- _What you will do_
Every line in the records below between the one holding "Η συμμετοχή με" and the one holding "### Τι προσφέρουμε;", inclusive, is to be set down exactly; all other lines are to be left out.

[Dataset entries]

┌──

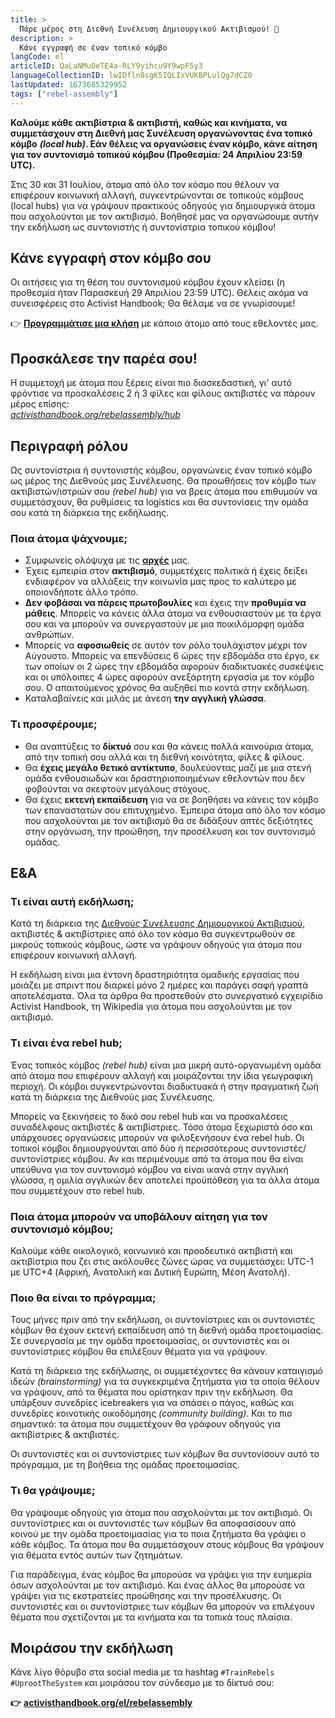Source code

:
 ```yaml
---
title: >
  Πάρε μέρος στη Διεθνή Συνέλευση Δημιουργικού Ακτιβισμού! 🦋
description: >
  Κάνε εγγραφή σε έναν τοπικό κόμβο
langCode: el
articleID: QaLaNMu0eTE4a-RLY9yihcu9Y9wpF5y3
languageCollectionID: lwIDfln8sgK5IQLIxVUKBPLulQg7dCZ0
lastUpdated: 1673685329952
tags: ["rebel-assembly"]
---
```


**Καλούμε κάθε ακτιβίστρια & ακτιβιστή, καθώς και κινήματα, να συμμετάσχουν στη Διεθνή μας Συνέλευση οργανώνοντας ένα τοπικό κόμβο** _**(local hub)**_**. Εάν θέλεις να οργανώσεις έναν κόμβο, κάνε αίτηση για τον συντονισμό τοπικού κόμβου (Προθεσμία: 24 Απριλίου 23:59 UTC).**

Στις 30 και 31 Ιουλίου, άτομα από όλο τον κόσμο που θέλουν να επιφέρουν κοινωνική αλλαγή, συγκεντρώνονται σε τοπικούς κόμβους (local hubs) για να γράψουν πρακτικούς οδηγούς για δημιουργικά άτομα που ασχολούνται με τον ακτιβισμό. Βοήθησέ μας να οργανώσουμε αυτήν την εκδήλωση ως συντονιστής ή συντονίστρια τοπικού κόμβου!

## **Κάνε εγγραφή στον κόμβο σου**

Οι αιτήσεις για τη θέση του συντονισμού κόμβου έχουν κλείσει (η προθεσμία ήταν Παρασκευή 29 Απριλίου 23:59 UTC). Θέλεις ακόμα να συνεισφέρεις στο Activist Handbook; Θα θέλαμε να σε γνωρίσουμε!

👉 [**Προγραμμάτισε μια κλήση**](https://calendly.com/activisthandbook/contribute) με κάποιο άτομο από τους εθελοντές μας.

## **Προσκάλεσε την παρέα σου!**

Η συμμετοχή με άτομα που ξέρεις είναι πιο διασκεδαστική, γι' αυτό φρόντισε να προσκαλέσεις 2 ή 3 φίλες και φίλους ακτιβιστές να πάρουν μέρος επίσης:  
[_activisthandbook.org/rebelassembly/hub_](/rebelassembly/hub)

<div></div>

## Περιγραφή ρόλου

Ως συντονίστρια ή συντονιστής κόμβου, οργανώνεις έναν τοπικό κόμβο ως μέρος της Διεθνούς μας Συνέλευσης. Θα προωθήσεις τον κόμβο των ακτιβιστών/ιστριών σου _(rebel hub)_ για να βρεις άτομα που επιθυμούν να συμμετάσχουν, θα ρυθμίσεις τα logistics και θα συντονίσεις την ομάδα σου κατά τη διάρκεια της εκδήλωσης.

### Ποια άτομα ψάχνουμε;

-   Συμφωνείς ολόψυχα με τις [**αρχές**](/el/about/principles) μας.
-   Έχεις εμπειρία στον **ακτιβισμό**, συμμετέχεις πολιτικά ή έχεις δείξει ενδιαφέρον να αλλάξεις την κοινωνία μας προς το καλύτερο με οποιονδήποτε άλλο τρόπο.
-   **Δεν φοβάσαι να πάρεις πρωτοβουλίες** και έχεις την **προθυμία να μάθεις**. Μπορείς να κάνεις άλλα άτομα να ενθουσιαστούν με τα έργα σου και να μπορούν να συνεργαστούν με μια ποικιλόμορφη ομάδα ανθρώπων.
-   Μπορείς να **αφοσιωθείς** σε αυτόν τον ρόλο τουλάχιστον μέχρι τον Αύγουστο. Μπορείς να επενδύσεις 6 ώρες την εβδομάδα στο έργο, εκ των οποίων οι 2 ώρες την εβδομάδα αφορούν διαδικτυακές συσκέψεις και οι υπόλοιπες 4 ώρες αφορούν ανεξάρτητη εργασία με τον κόμβο σου. Ο απαιτούμενος χρόνος θα αυξηθεί πιο κοντά στην εκδήλωση.
-   Καταλαβαίνεις και μιλάς με άνεση **την αγγλική γλώσσα**.

### Τι προσφέρουμε;

-   Θα αναπτύξεις το **δίκτυό** σου και θα κάνεις πολλά καινούρια άτομα, από την τοπική σου αλλά και τη διεθνή κοινότητα, φίλες & φίλους.
-   Θα **έχεις μεγάλο θετικό αντίκτυπο**, δουλεύοντας μαζί με μια στενή ομάδα ενθουσιωδών και δραστηριοποιημένων εθελοντών που δεν φοβούνται να σκεφτούν μεγάλους στόχους.
-   Θα έχεις **εκτενή εκπαίδευση** για να σε βοηθήσει να κάνεις τον κόμβο των επαναστατών σου επιτυχημένο. Έμπειρα άτομα από όλο τον κόσμο που ασχολούνται με τον ακτιβισμό θα σε διδάξουν απτές δεξιότητες στην οργάνωση, την προώθηση, την προσέλκυση και τον συντονισμό ομάδας.

## **Ε&Α**

### **Τι είναι αυτή εκδήλωση;**

Κατά τη διάρκεια της [Διεθνούς Συνέλευσης Δημιουργικού Ακτιβισμού](/el/rebelassembly), ακτιβιστές & ακτιβίστριες από όλο τον κόσμο θα συγκεντρωθούν σε μικρούς τοπικούς κόμβους, ώστε να γράψουν οδηγούς για άτομα που επιφέρουν κοινωνική αλλαγή.

Η εκδήλωση είναι μια έντονη δραστηριότητα ομαδικής εργασίας που μοιάζει με σπριντ που διαρκεί μόνο 2 ημέρες και παράγει σαφή γραπτά αποτελέσματα. Όλα τα άρθρα θα προστεθούν στο συνεργατικό εγχειρίδιο Activist Handbook, τη Wikipedia για άτομα που ασχολούνται με τον ακτιβισμό.

### **Τι είναι ένα rebel hub;**

Ένας τοπικός κόμβος _(rebel hub)_ είναι μια μικρή αυτό-οργανωμένη ομάδα από άτομα που επιφέρουν αλλαγή και μοιράζονται την ίδια γεωγραφική περιοχή. Οι κόμβοι συγκεντρώνονται διαδικτυακά ή στην πραγματική ζωή κατά τη διάρκεια της Διεθνούς μας Συνέλευσης.

Μπορείς να ξεκινήσεις το δικό σου rebel hub και να προσκαλέσεις συναδέλφους ακτιβιστές & ακτιβίστριες. Τόσο άτομα ξεχωριστά όσο και υπάρχουσες οργανώσεις μπορούν να φιλοξενήσουν ένα rebel hub. Οι τοπικοί κόμβοι δημιουργούνται από δύο ή περισσότερους συντονιστές/συντονίστριες κόμβου. Αν και περιμένουμε από τα άτομα που θα είναι υπεύθυνα για τον συντονισμό κόμβου να είναι ικανά στην αγγλική γλώσσα, η ομιλία αγγλικών δεν αποτελεί προϋπόθεση για τα άλλα άτομα που συμμετέχουν στο rebel hub.

### Ποια άτομα μπορούν να υποβάλουν αίτηση για τον συντονισμό κόμβου;

Καλούμε κάθε οικολογικό, κοινωνικό και προοδευτικό ακτιβιστή και ακτιβίστρια που ζει στις ακόλουθες ζώνες ώρας να συμμετάσχει: UTC-1 με UTC+4 (Αφρική, Ανατολική και Δυτική Ευρώπη, Μέση Ανατολή).

### Ποιο θα είναι το πρόγραμμα;

Τους μήνες πριν από την εκδήλωση, οι συντονίστριες και οι συντονιστές κόμβων θα έχουν εκτενή εκπαίδευση από τη διεθνή ομάδα προετοιμασίας. Σε συνεργασία με την ομάδα προετοιμασίας, οι συντονιστές και οι συντονίστριες κόμβου θα επιλέξουν θέματα για να γράψουν.

Κατά τη διάρκεια της εκδήλωσης, οι συμμετέχοντες θα κάνουν καταιγισμό ιδεών _(brainstorming)_ για τα συγκεκριμένα ζητήματα για τα οποία θέλουν να γράψουν, από τα θέματα που ορίστηκαν πριν την εκδήλωση. Θα υπάρξουν συνεδρίες icebreakers για να σπάσει ο πάγος, καθώς και συνεδρίες κοινοτικής οικοδόμησης _(community building)_. Και το πιο σημαντικό: τα άτομα που συμμετέχουν θα γράφουν οδηγούς για ακτιβίστριες & ακτιβιστές.

Οι συντονιστές και οι συντονίστριες των κόμβων θα συντονίσουν αυτό το πρόγραμμα, με τη βοήθεια της ομάδας προετοιμασίας.

### Τι θα γράψουμε;

Θα γράψουμε οδηγούς για άτομα που ασχολούνται με τον ακτιβισμό. Οι συντονίστριες και οι συντονιστές των κόμβων θα αποφασίσουν από κοινού με την ομάδα προετοιμασίας για το ποια ζητήματα θα γράψει ο κάθε κόμβος. Τα άτομα που θα συμμετάσχουν στους κόμβους θα γράψουν για θέματα εντός αυτών των ζητημάτων.

Για παράδειγμα, ένας κόμβος θα μπορούσε να γράψει για την ευημερία όσων ασχολούνται με τον ακτιβισμό. Και ένας άλλος θα μπορούσε να γράψει για τις εκστρατείες προώθησης και την προσέλκυσης. Οι συντονιστές και οι συντονίστριες των κόμβων θα μπορούν να επιλέγουν θέματα που σχετίζονται με τα κινήματα και τα τοπικά τους πλαίσια.

## **Μοιράσου την εκδήλωση**

Κάνε λίγο θόρυβο στα social media με τα hashtag `#TrainRebels` `#UprootTheSystem` και μοιράσου τον σύνδεσμο με το δίκτυό σου:

**👉** [**activisthandbook.org/el/rebelassembly**](/el/rebelassembly)

<div></div>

└──

- _Task solution_
Η συμμετοχή με άτομα που ξέρεις είναι πιο διασκεδαστική, γι' αυτό φρόντισε να προσκαλέσεις 2 ή 3 φίλες και φίλους ακτιβιστές να πάρουν μέρος επίσης:  
[_activisthandbook.org/rebelassembly/hub_](/rebelassembly/hub)

<div></div>

## Περιγραφή ρόλου

Ως συντονίστρια ή συντονιστής κόμβου, οργανώνεις έναν τοπικό κόμβο ως μέρος της Διεθνούς μας Συνέλευσης. Θα προωθήσεις τον κόμβο των ακτιβιστών/ιστριών σου _(rebel hub)_ για να βρεις άτομα που επιθυμούν να συμμετάσχουν, θα ρυθμίσεις τα logistics και θα συντονίσεις την ομάδα σου κατά τη διάρκεια της εκδήλωσης.

### Ποια άτομα ψάχνουμε;

-   Συμφωνείς ολόψυχα με τις [**αρχές**](/el/about/principles) μας.
-   Έχεις εμπειρία στον **ακτιβισμό**, συμμετέχεις πολιτικά ή έχεις δείξει ενδιαφέρον να αλλάξεις την κοινωνία μας προς το καλύτερο με οποιονδήποτε άλλο τρόπο.
-   **Δεν φοβάσαι να πάρεις πρωτοβουλίες** και έχεις την **προθυμία να μάθεις**. Μπορείς να κάνεις άλλα άτομα να ενθουσιαστούν με τα έργα σου και να μπορούν να συνεργαστούν με μια ποικιλόμορφη ομάδα ανθρώπων.
-   Μπορείς να **αφοσιωθείς** σε αυτόν τον ρόλο τουλάχιστον μέχρι τον Αύγουστο. Μπορείς να επενδύσεις 6 ώρες την εβδομάδα στο έργο, εκ των οποίων οι 2 ώρες την εβδομάδα αφορούν διαδικτυακές συσκέψεις και οι υπόλοιπες 4 ώρες αφορούν ανεξάρτητη εργασία με τον κόμβο σου. Ο απαιτούμενος χρόνος θα αυξηθεί πιο κοντά στην εκδήλωση.
-   Καταλαβαίνεις και μιλάς με άνεση **την αγγλική γλώσσα**.

### Τι προσφέρουμε;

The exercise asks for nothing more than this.